A arquitetura podia ter ganhado sua atenção e seu fascínio, mas as expressões nos rostos das meninas ao entrar no grande salão foram muito mais interessantes; um dos membros do Conselho de Mídria, um lorde barrigudo com uma brilhante barba espessa, ficou responsável por guiar e acomodar as garotas resgatadas – Ývela não gostou dos olhares e piedade que os moradores haviam direcionado a elas quando chegaram à Fortaleza. Não havia porque ficarem com pena delas; que tivessem pena dos monstros responsáveis por sequestrá-las, pena pelo destino que eles teriam lá no Abismo. Nos quartos dados a elas, no entanto, as servas trataram-nas bem, quase como se fossem da realeza, e Ývela sentiu-se imersa em lembranças. A sensação de casa que a Fortaleza passava, no entanto, era semelhante à de Líriel; não fazia com que a ondina tivesse pensamentos sombrios. Não a memorava do seu passado.
Ela estava perdida em pensamentos como aqueles; sobre o castelo e as pessoas e como tudo podia ser tão parecido com o seu Reino, mas ao mesmo tempo tão diferente? Portanto, não reparou que havia diminuído os passos e ficara para trás. Acompanhada por alguém.
– Você não me disse o seu nome. -– Ývela sobressaltou-se.
– Perdão? – Ela voltou-se para Jon.
Rei Jon, o herdeiro mais jovem dos quatro reinos. Ývela se lembrava de estar presente quando Demetrius escolhera dividir Warthia entre ele e seus irmãos. Lembrava-se de ter visto o herdeiro Tytos mais jovem, acuado atrás da saia de sua mãe, a rainha mestiça. Lembrava-se de tê-lo achado adorável em sua inocência, de ter assistido com fascínio como a coroa representativa mal cabia em sua cabeça. Ele era um jovem rapaz agora, mas ainda havia ingenuidade em seu olhar. Uma responsabilidade tão grande jogada sobre os ombros de um menino. Ývela via aquilo como grande injustiça; ela já vivenciara o peso de um governo, e o quanto a marca de uma coroa podia ser assustadora.

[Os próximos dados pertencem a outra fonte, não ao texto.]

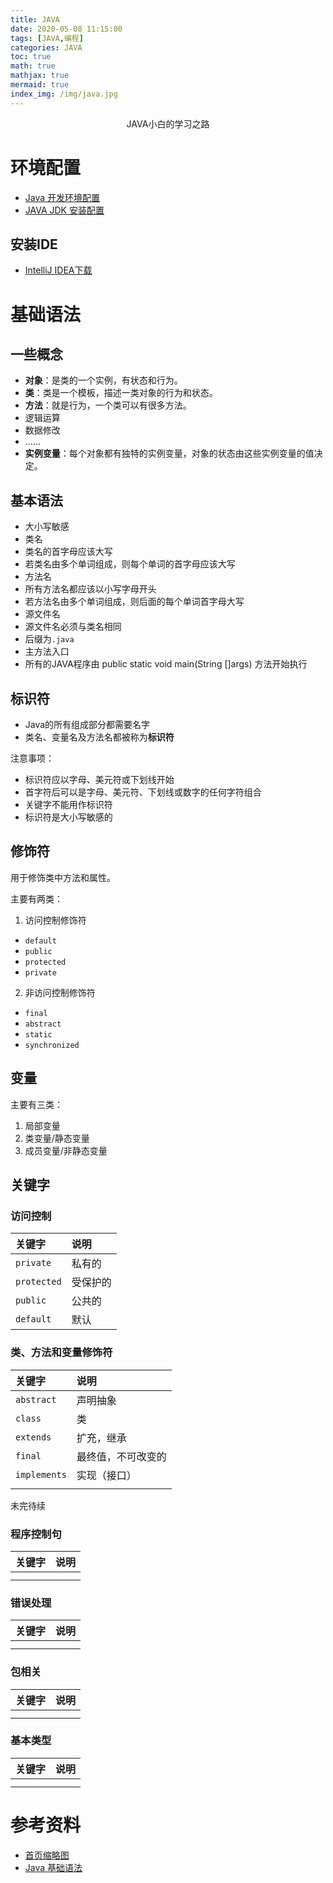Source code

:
 ```yaml
---
title: JAVA
date: 2020-05-08 11:15:00
tags: [JAVA,编程]
categories: JAVA
toc: true
math: true
mathjax: true
mermaid: true
index_img: /img/java.jpg
---
```


<center>JAVA小白的学习之路</center>
<!--more-->



# 环境配置
- [Java 开发环境配置](https://www.runoob.com/java/java-environment-setup.html)
- [JAVA JDK 安装配置](https://mp.weixin.qq.com/s?__biz=MzU5NzkxODMxOA==&mid=2247484931&idx=1&sn=711689c6734cf40856639baae8fb375c&chksm=fe4d5102c93ad8146c09e3a9d001db254899668f77b0f4cedd8537758d4089b4aab0e9e1a24d&token=1150466167&lang=zh_CN#rd)


## 安装IDE
- [IntelliJ IDEA下载](https://www.jetbrains.com/idea/download/download-thanks.html?platform=windows&code=IIC)

# 基础语法
## 一些概念
- **对象**：是类的一个实例，有状态和行为。
- **类**：类是一个模板，描述一类对象的行为和状态。
- **方法**：就是行为，一个类可以有很多方法。
 - 逻辑运算
 - 数据修改
 - ……
- **实例变量**：每个对象都有独特的实例变量，对象的状态由这些实例变量的值决定。

## 基本语法
- 大小写敏感
- 类名
 - 类名的首字母应该大写
 - 若类名由多个单词组成，则每个单词的首字母应该大写
- 方法名
 - 所有方法名都应该以小写字母开头
 - 若方法名由多个单词组成，则后面的每个单词首字母大写
- 源文件名
 - 源文件名必须与类名相同
 - 后缀为`.java`
- 主方法入口
 - 所有的JAVA程序由 public static void main(String []args) 方法开始执行

## 标识符
- Java的所有组成部分都需要名字
- 类名、变量名及方法名都被称为**标识符**

注意事项：
- 标识符应以字母、美元符或下划线开始
- 首字符后可以是字母、美元符、下划线或数字的任何字符组合
- 关键字不能用作标识符
- 标识符是大小写敏感的

## 修饰符
用于修饰类中方法和属性。

主要有两类：
1. 访问控制修饰符
 - `default`
 - `public`
 - `protected`
 - `private`
2. 非访问控制修饰符
 - `final`
 - `abstract`
 - `static`
 - `synchronized`


## 变量
主要有三类：
1. 局部变量
2. 类变量/静态变量
3. 成员变量/非静态变量

## 关键字
### 访问控制
|关键字|说明|
|:---|:----|
|`private`|私有的|
|`protected`|受保护的|
|`public`|公共的|
|`default`|默认|


### 类、方法和变量修饰符
|关键字|说明|
|:---|:----|
|`abstract`|声明抽象|
|`class`|类|
|`extends`|扩充，继承|
|`final`|最终值，不可改变的|
|`implements`|实现（接口）|
|||

未完待续


### 程序控制句
|关键字|说明|
|:---|:----|
|||
|||

### 错误处理
|关键字|说明|
|:---|:----|
|||
|||

### 包相关
|关键字|说明|
|:---|:----|
|||
|||

### 基本类型
|关键字|说明|
|:---|:----|
|||
|||


# 参考资料
- [首页缩略图](https://cn.bing.com/images/search?view=detailV2&ccid=zThJuq%2bC&id=474DFD30EC584147A5C8FC0F10952D615CF2795A&thid=OIP.zThJuq-CIVq3uElNx7mDVQHaEK&mediaurl=https%3a%2f%2fwww.vizteams.com%2fwp-content%2fuploads%2f2015%2f07%2fjava-logo.png&exph=576&expw=1024&q=java&simid=608020279042638133&selectedIndex=2)
- [Java 基础语法](https://www.runoob.com/java/java-basic-syntax.html)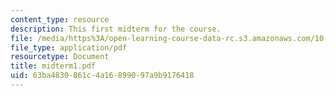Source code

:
 ```yaml
---
content_type: resource
description: This first midterm for the course.
file: /media/https%3A/open-learning-course-data-rc.s3.amazonaws.com/10-37-chemical-and-biological-reaction-engineering-spring-2007/63ba4830861c4a16899097a9b9176418_midterm1.pdf
file_type: application/pdf
resourcetype: Document
title: midterm1.pdf
uid: 63ba4830-861c-4a16-8990-97a9b9176418
---
```

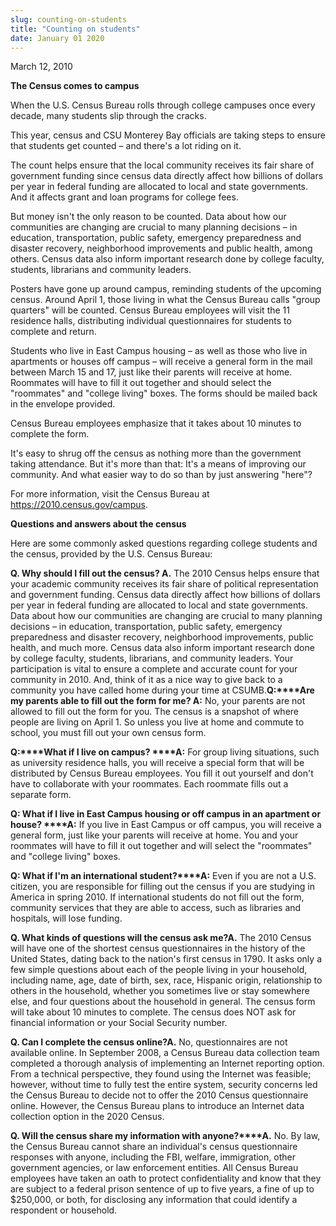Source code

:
 ```yaml
---
slug: counting-on-students
title: "Counting on students"
date: January 01 2020
---
```


 
<p>March 12, 2010</p>
<p><strong>The Census comes to campus</strong></p>
<p>
  When the U.S. Census Bureau rolls through college campuses once every decade,
  many students slip through the cracks.
</p>
<p>
  This year, census and CSU Monterey Bay officials are taking steps to ensure
  that students get counted – and there's a lot riding on it.
</p>
<p>
  The count helps ensure that the local community receives its fair share of
  government funding since census data directly affect how billions of dollars
  per year in federal funding are allocated to local and state governments. And
  it affects grant and loan programs for college fees.
</p>
<p>
  But money isn't the only reason to be counted. Data about how our communities
  are changing are crucial to many planning decisions – in education,
  transportation, public safety, emergency preparedness and disaster recovery,
  neighborhood improvements and public health, among others. Census data also
  inform important research done by college faculty, students, librarians and
  community leaders.
</p>
<p>
  Posters have gone up around campus, reminding students of the upcoming census.
  Around April 1, those living in what the Census Bureau calls "group quarters"
  will be counted. Census Bureau employees will visit the 11 residence halls,
  distributing individual questionnaires for students to complete and return.
</p>
<p>
  Students who live in East Campus housing – as well as those who live in
  apartments or houses off campus – will receive a general form in the mail
  between March 15 and 17, just like their parents will receive at home.
  Roommates will have to fill it out together and should select the "roommates"
  and "college living" boxes. The forms should be mailed back in the envelope
  provided.
</p>
<p>
  Census Bureau employees emphasize that it takes about 10 minutes to complete
  the form.
</p>
<p>
  It's easy to shrug off the census as nothing more than the government taking
  attendance. But it's more than that: It's a means of improving our community.
  And what easier way to do so than by just answering "here"?
</p>
<p>
  For more information, visit the Census Bureau at
  <a href="https://2010.census.gov/campus" title="https://2010.census.gov/campus"
    >https://2010.census.gov/campus</a
  >.
</p>
<p><strong>Questions and answers about the census</strong></p>
<p>
  Here are some commonly asked questions regarding college students and the
  census, provided by the U.S. Census Bureau:
</p>
<p>
  <strong>Q. Why should I fill out the census? A.</strong> The 2010 Census helps
  ensure that your academic community receives its fair share of political
  representation and government funding. Census data directly affect how
  billions of dollars per year in federal funding are allocated to local and
  state governments. Data about how our communities are changing are crucial to
  many planning decisions – in education, transportation, public safety,
  emergency preparedness and disaster recovery, neighborhood improvements,
  public health, and much more. Census data also inform important research done
  by college faculty, students, librarians, and community leaders. Your
  participation is vital to ensure a complete and accurate count for your
  community in 2010. And, think of it as a nice way to give back to a community
  you have called home during your time at CSUMB.<strong
    >Q:****Are my parents able to fill out the form for me? A:</strong
  >
  No, your parents are not allowed to fill out the form for you. The census is a
  snapshot of where people are living on April 1. So unless you live at home and
  commute to school, you must fill out your own census form.
</p>
<p>
  <strong>Q:****What if I live on campus? ****A:</strong> For group living
  situations, such as university residence halls, you will receive a special
  form that will be distributed by Census Bureau employees. You fill it out
  yourself and don't have to collaborate with your roommates. Each roommate
  fills out a separate form.
</p>
<p>
  <strong
    >Q: What if I live in East Campus housing or off campus in an apartment or
    house? ****A:</strong
  >
  If you live in East Campus or off campus, you will receive a general form,
  just like your parents will receive at home. You and your roommates will have
  to fill it out together and will select the "roommates" and "college living"
  boxes.
</p>
<p>
  <strong>Q: What if I'm an international student?****A:</strong> Even if you
  are not a U.S. citizen, you are responsible for filling out the census if you
  are studying in America in spring 2010. If international students do not fill
  out the form, community services that they are able to access, such as
  libraries and hospitals, will lose funding.
</p>
<p>
  <strong>Q. What kinds of questions will the census ask me?A.</strong> The 2010
  Census will have one of the shortest census questionnaires in the history of
  the United States, dating back to the nation's first census in 1790. It asks
  only a few simple questions about each of the people living in your household,
  including name, age, date of birth, sex, race, Hispanic origin, relationship
  to others in the household, whether you sometimes live or stay somewhere else,
  and four questions about the household in general. The census form will take
  about 10 minutes to complete. The census does NOT ask for financial
  information or your Social Security number.
</p>
<p>
  <strong>Q. Can I complete the census online?A.</strong> No, questionnaires are
  not available online. In September 2008, a Census Bureau data collection team
  completed a thorough analysis of implementing an Internet reporting option.
  From a technical perspective, they found using the Internet was feasible;
  however, without time to fully test the entire system, security concerns led
  the Census Bureau to decide not to offer the 2010 Census questionnaire online.
  However, the Census Bureau plans to introduce an Internet data collection
  option in the 2020 Census.
</p>
<p>
  <strong>Q. Will the census share my information with anyone?****A.</strong>
  No. By law, the Census Bureau cannot share an individual's census
  questionnaire responses with anyone, including the FBI, welfare, immigration,
  other government agencies, or law enforcement entities. All Census Bureau
  employees have taken an oath to protect confidentiality and know that they are
  subject to a federal prison sentence of up to five years, a fine of up to
  $250,000, or both, for disclosing any information that could identify a
  respondent or household.
</p>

Jon, no entanto, tinha uma aura calma. Ele andava como se o governo não o perturbasse, como se ter sido imposto ao Reino mais traiçoeiro de Warthia não fosse grande problema. Ele cumprimentava seus súditos com sorrisos sinceros, e parecia se fazer presente sempre que necessário. Jon havia abandonado o jantar na noite passada quando um dos lordes o convocara para uma reunião urgente; com o regente em viagem, toda a responsabilidade do Reino Árido caía sobre o jovem Mago – Ývela ouvira falar sobre o regente. Theodore, o glorioso centauro, comandava o Oeste ao lado de Jon até que o Mago assumisse a maioridade. Aparentemente, aquele tipo de viagem era uma rotina do centauro em todos os seus anos de vivência ali no Oeste.

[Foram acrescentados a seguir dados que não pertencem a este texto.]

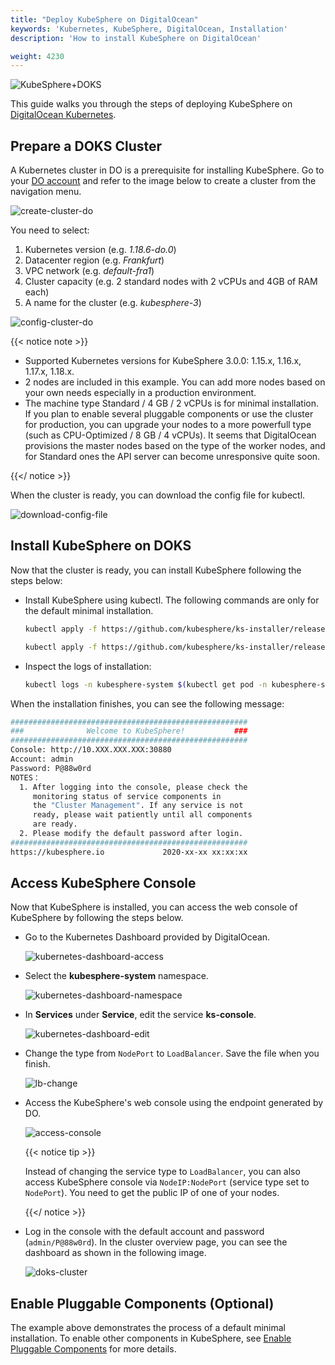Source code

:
 ```yaml
---
title: "Deploy KubeSphere on DigitalOcean"
keywords: 'Kubernetes, KubeSphere, DigitalOcean, Installation'
description: 'How to install KubeSphere on DigitalOcean'

weight: 4230
---
```


![KubeSphere+DOKS](/images/docs/do/KubeSphere-DOKS.png)

This guide walks you through the steps of deploying KubeSphere on [DigitalOcean Kubernetes](https://www.digitalocean.com/products/kubernetes/).

## Prepare a DOKS Cluster

A Kubernetes cluster in DO is a prerequisite for installing KubeSphere. Go to your [DO account](https://cloud.digitalocean.com/) and refer to the image below to create a cluster from the navigation menu.

![create-cluster-do](/images/docs/do/create-cluster-do.png)

You need to select:

1. Kubernetes version (e.g. *1.18.6-do.0*)
2. Datacenter region (e.g. *Frankfurt*)
3. VPC network (e.g. *default-fra1*)
4. Cluster capacity (e.g. 2 standard nodes with 2 vCPUs and 4GB of RAM each)
5. A name for the cluster (e.g. *kubesphere-3*)

![config-cluster-do](/images/docs/do/config-cluster-do.png)

{{< notice note >}}

- Supported Kubernetes versions for KubeSphere 3.0.0: 1.15.x, 1.16.x, 1.17.x, 1.18.x.
- 2 nodes are included in this example. You can add more nodes based on your own needs especially in a production environment.
- The machine type Standard / 4 GB / 2 vCPUs is for minimal installation. If you plan to enable several pluggable components or use the cluster for production, you can upgrade your nodes to a more powerfull type (such as CPU-Optimized / 8 GB / 4 vCPUs). It seems that DigitalOcean provisions the master nodes based on the type of the worker nodes, and for Standard ones the API server can become unresponsive quite soon.

{{</ notice >}}

When the cluster is ready, you can download the config file for kubectl.

![download-config-file](/images/docs/do/download-config-file.png)

## Install KubeSphere on DOKS

Now that the cluster is ready, you can install KubeSphere following the steps below:

- Install KubeSphere using kubectl. The following commands are only for the default minimal installation.

  ```bash
  kubectl apply -f https://github.com/kubesphere/ks-installer/releases/download/v3.0.0/kubesphere-installer.yaml
  
  kubectl apply -f https://github.com/kubesphere/ks-installer/releases/download/v3.0.0/cluster-configuration.yaml
  ```

- Inspect the logs of installation:

  ```bash
  kubectl logs -n kubesphere-system $(kubectl get pod -n kubesphere-system -l app=ks-install -o jsonpath='{.items[0].metadata.name}') -f
  ```

When the installation finishes, you can see the following message:

```bash
#####################################################
###              Welcome to KubeSphere!           ###
#####################################################
Console: http://10.XXX.XXX.XXX:30880
Account: admin
Password: P@88w0rd
NOTES：
  1. After logging into the console, please check the
     monitoring status of service components in
     the "Cluster Management". If any service is not
     ready, please wait patiently until all components
     are ready.
  2. Please modify the default password after login.
#####################################################
https://kubesphere.io             2020-xx-xx xx:xx:xx
```

## Access KubeSphere Console

Now that KubeSphere is installed, you can access the web console of KubeSphere by following the steps below.

- Go to the Kubernetes Dashboard provided by DigitalOcean.

  ![kubernetes-dashboard-access](/images/docs/do/kubernetes-dashboard-access.png)

- Select the **kubesphere-system** namespace.

  ![kubernetes-dashboard-namespace](/images/docs/do/kubernetes-dashboard-namespace.png)

- In **Services** under **Service**, edit the service **ks-console**.

  ![kubernetes-dashboard-edit](/images/docs/do/kubernetes-dashboard-edit.png)

- Change the type from `NodePort` to `LoadBalancer`. Save the file when you finish.

  ![lb-change](/images/docs/do/lb-change.png)

- Access the KubeSphere's web console using the endpoint generated by DO.

  ![access-console](/images/docs/do/access-console.png)

  {{< notice tip >}}

  Instead of changing the service type to `LoadBalancer`, you can also access KubeSphere console via `NodeIP:NodePort` (service type set to `NodePort`). You need to get the public IP of one of your nodes.

  {{</ notice >}}

- Log in the console with the default account and password (`admin/P@88w0rd`). In the cluster overview page, you can see the dashboard as shown in the following image.

  ![doks-cluster](/images/docs/do/doks-cluster.png)

## Enable Pluggable Components (Optional)

The example above demonstrates the process of a default minimal installation. To enable other components in KubeSphere, see [Enable Pluggable Components](../../../pluggable-components/) for more details.

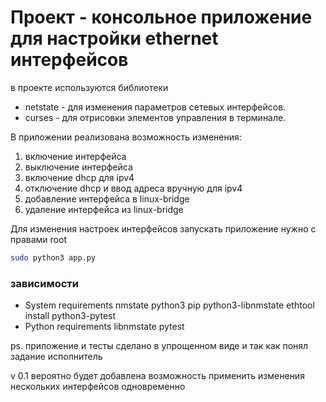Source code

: # Проект - консольное приложение для настройки ethernet интерфейсов 
в проекте используются библиотеки 
* netstate - для изменения параметров сетевых интерфейсов.
* curses - для отрисовки элементов управления в терминале.

В приложении реализована возможность изменения:
1.  включение интерфейса
2.  выключение интерфейса
3.  включение dhcp для ipv4
4.  отключение dhcp и ввод адреса вручную для ipv4
5.  добавление интерфейса в linux-bridge
6.  удаление интерфейса из linux-bridge

Для изменения настроек интерфейсов запускать приложение нужно с правами root
```bash
sudo python3 app.py
```

### зависимости
- System requirements nmstate python3 pip python3-libnmstate ethtool install python3-pytest
- Python requirements libnmstate pytest


ps. приложение и тесты сделано в упрощенном виде и так как понял задание исполнитель

v 0.1 
вероятно будет добавлена возможность применить изменения нескольких интерфейсов
одновременно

– Seu nome, milady. – Jon repetiu com um sorriso. O tom dele era polido e suave, bastante elegante e um pouco tímido. Ele tinha cruzado as mãos atrás das costas e vestia trajes confortáveis; a camisa de mangas compridas, por causa do frio que a noite no Deserto trazia, e calças maleáveis. O casaco escuro tinha alguns bordados dourados na barra, e aquele era o único detalhe nobre e rico que Jon ostentava. Nenhuma joia, nenhuma coroa; Ývela poderia confundi-lo com um plebeu em outra situação. – Não tive a oportunidade de fazer as apresentações.

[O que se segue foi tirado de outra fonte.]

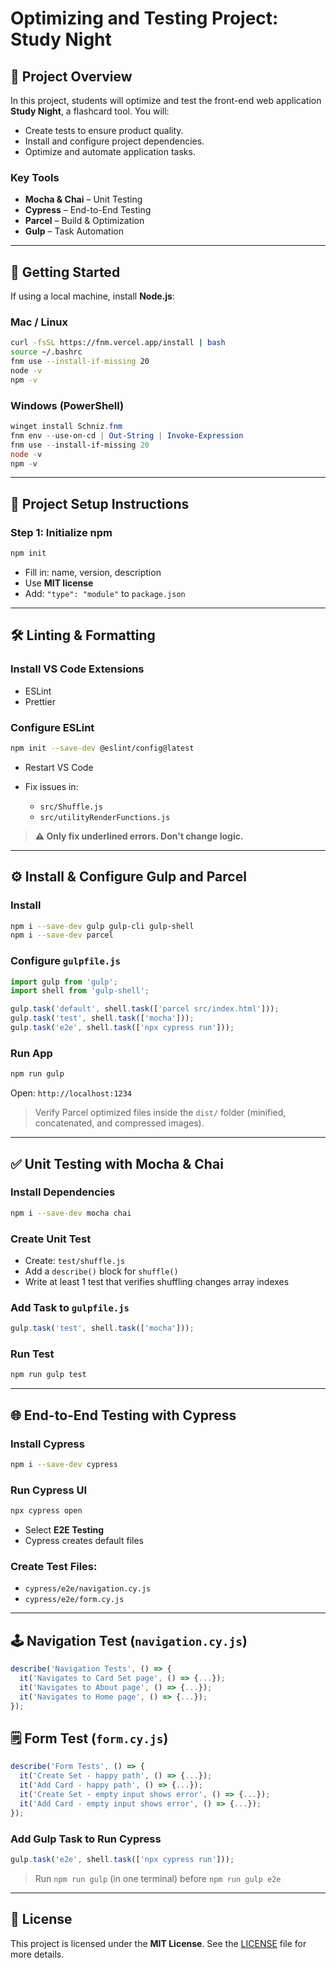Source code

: # Optimizing and Testing Project: Study Night

## 🚀 Project Overview

In this project, students will optimize and test the front-end web application **Study Night**, a flashcard tool. You will:

* Create tests to ensure product quality.
* Install and configure project dependencies.
* Optimize and automate application tasks.

### Key Tools

* **Mocha & Chai** – Unit Testing
* **Cypress** – End-to-End Testing
* **Parcel** – Build & Optimization
* **Gulp** – Task Automation

---

## 📅 Getting Started

If using a local machine, install **Node.js**:

### Mac / Linux

```bash
curl -fsSL https://fnm.vercel.app/install | bash
source ~/.bashrc
fnm use --install-if-missing 20
node -v
npm -v
```

### Windows (PowerShell)

```powershell
winget install Schniz.fnm
fnm env --use-on-cd | Out-String | Invoke-Expression
fnm use --install-if-missing 20
node -v
npm -v
```

---

## 📁 Project Setup Instructions

### Step 1: Initialize npm

```bash
npm init
```

* Fill in: name, version, description
* Use **MIT license**
* Add: `"type": "module"` to `package.json`

---

## 🛠️ Linting & Formatting

### Install VS Code Extensions

* ESLint
* Prettier

### Configure ESLint

```bash
npm init --save-dev @eslint/config@latest
```

* Restart VS Code
* Fix issues in:

  * `src/Shuffle.js`
  * `src/utilityRenderFunctions.js`

> **⚠ Only fix underlined errors. Don't change logic.**

---

## ⚙️ Install & Configure Gulp and Parcel

### Install

```bash
npm i --save-dev gulp gulp-cli gulp-shell
npm i --save-dev parcel
```

### Configure `gulpfile.js`

```js
import gulp from 'gulp';
import shell from 'gulp-shell';

gulp.task('default', shell.task(['parcel src/index.html']));
gulp.task('test', shell.task(['mocha']));
gulp.task('e2e', shell.task(['npx cypress run']));
```

### Run App

```bash
npm run gulp
```

Open: `http://localhost:1234`

> Verify Parcel optimized files inside the `dist/` folder (minified, concatenated, and compressed images).

---

## ✅ Unit Testing with Mocha & Chai

### Install Dependencies

```bash
npm i --save-dev mocha chai
```

### Create Unit Test

* Create: `test/shuffle.js`
* Add a `describe()` block for `shuffle()`
* Write at least 1 test that verifies shuffling changes array indexes

### Add Task to `gulpfile.js`

```js
gulp.task('test', shell.task(['mocha']));
```

### Run Test

```bash
npm run gulp test
```

---

## 🌐 End-to-End Testing with Cypress

### Install Cypress

```bash
npm i --save-dev cypress
```

### Run Cypress UI

```bash
npx cypress open
```

* Select **E2E Testing**
* Cypress creates default files

### Create Test Files:

* `cypress/e2e/navigation.cy.js`
* `cypress/e2e/form.cy.js`

---

## 🕹️ Navigation Test (`navigation.cy.js`)

```js
describe('Navigation Tests', () => {
  it('Navigates to Card Set page', () => {...});
  it('Navigates to About page', () => {...});
  it('Navigates to Home page', () => {...});
});
```

## 🗒️ Form Test (`form.cy.js`)

```js
describe('Form Tests', () => {
  it('Create Set - happy path', () => {...});
  it('Add Card - happy path', () => {...});
  it('Create Set - empty input shows error', () => {...});
  it('Add Card - empty input shows error', () => {...});
});
```

### Add Gulp Task to Run Cypress

```js
gulp.task('e2e', shell.task(['npx cypress run']));
```

> Run `npm run gulp` (in one terminal) before `npm run gulp e2e`

---

## 📄 License

This project is licensed under the **MIT License**.
See the [LICENSE](LICENSE) file for more details.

– Ah. – a ondina sorriu. – Ývela, majestade. Meu nome é Ývela. – Ela parou no corredor e fez uma mesura, mais por brincadeira do que por educação. Percebeu que Jon ficou sem graça por aquilo e ergueu ainda mais o sorriso.
– E de onde você veio, milady Ývela?
Ela estacou, e Jon percebeu a mudança em sua expressão. De simpatia para desconfiança e crescente seriedade.
– Isso é... Pessoal, majestade. – Jon arregalou os olhos, e Ývela pensou ter visto rubor subir às bochechas dele antes que ele se pronunciasse:
– Mil perdões! Não era minha intenção... Eu só... Desculpe.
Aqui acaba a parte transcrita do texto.